Governor of Siem Reap province
- In office 1954–1959

Minister of Internal Security
- In office 1954–1957

= Dap Chhuon =

Cambodian warlord

Dap Chhuon (ដាប ឈួន), also known as Chuan Khemphet (ชวน เข็มเพชร), Khem Phet (เข็ม เพชร), Chhuon Mochulpech or Chhuon Mchoul Pich (ឈួន ម្ជុលពេជ្រ) (1912–1959) was a right-wing Cambodian nationalist, guerrilla leader, regional warlord, and general.

Chhuon was born in Siem Reap and grew up in Prey Veng, joining the French militia in which he rose to the rank of sergeant. In the Franco-Thai War he was captured by – or deserted to – Thai forces, and in 1943 again deserted from the Cambodian National Guard at Bang Mealas, allegedly in possession of his men's pay. By the mid-1940s, Chhuon was backed by the Thai government in organising anti-French guerrilla bands in the area of Siem Reap.

In August 1946 a disparate group of activists led by Chhuon, Prince Norodom Chantaraingsey and the leftist Son Ngoc Minh fought French troops in Siem Reap over the course of several days. Chhuon went on to become a leader of the Khmer People's Liberation Committee, a grouping of various regional elements of the Khmer Issarak resistance. However, in late 1949 he and his men went over to the French, who rewarded him with virtual control of parts of northern Cambodia and an official military post as commander of the "Franco-Khmer Corps".

Chhuon had a reputation for extreme brutality which had rapidly alienated the other Issarak leaders, and ruled effectively by personal decree. He was held in awe by the local peasantry. They credited him with powers of invulnerability, reinforced by his habit of demonstrating feats of strength and his "daunting" appearance, being cadaverously thin with "unblinking, deep-set eyes".

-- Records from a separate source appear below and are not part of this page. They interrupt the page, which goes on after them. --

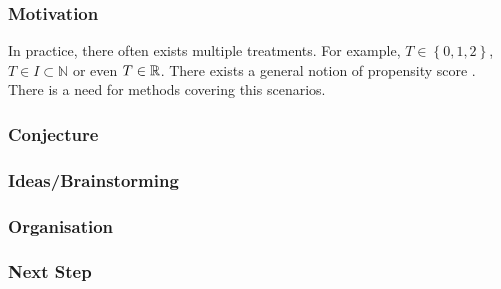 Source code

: \subsubsection{Motivation}
In practice, there often exists multiple treatments.
For example, $T\in \left\{
  0,1,2
\right\}$, $T\in I\subset \mathbb{N}$ or even $T\in\mathbb{R}$. 
There exists a general notion of propensity score \cite{Hirano2005}.
There is a need for methods covering this scenarios.
\subsubsection{Conjecture}
\subsubsection{Ideas/Brainstorming}
\subsubsection{Organisation}
\subsubsection{Next Step}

By 1954 and Cambodian independence, Chhuon had again switched allegiance, this time to the new government of Norodom Sihanouk; Sihanouk even took him to the Geneva Conference in order to demonstrate that he had Issarak support. In October 1954, in the run-up to the 1955 elections, Chhuon formed an alliance between his 'Victorious North-East' political party and several other small parties (including Lon Nol's Khmer Renovation party) which proclaimed themselves as monarchist, traditionalist and rightist. This rightist alliance formed the basis of Sihanouk's Sangkum Reastr Niyum political organisation. During the 1955 elections, Chhuon's militia were routinely used to break up rallies of Sangkum opponents and intimidate voters.

Chhuon became Sihanouk's Internal Security Minister, and the Governor of Siem Reap Province. Although he had begun his career fighting alongside the Viet Minh, Chhuon's increasingly strident anti-communism caused him to be suggested by Robert McClintock, the US Ambassador to Cambodia between 1954 and 1956, to be cultivated as a possible replacement for Sihanouk. His disagreements with Sihanouk over the latter's courting of communist China led to him being dropped from the cabinet in 1957, however, and he began to openly break with Sihanouk's regime.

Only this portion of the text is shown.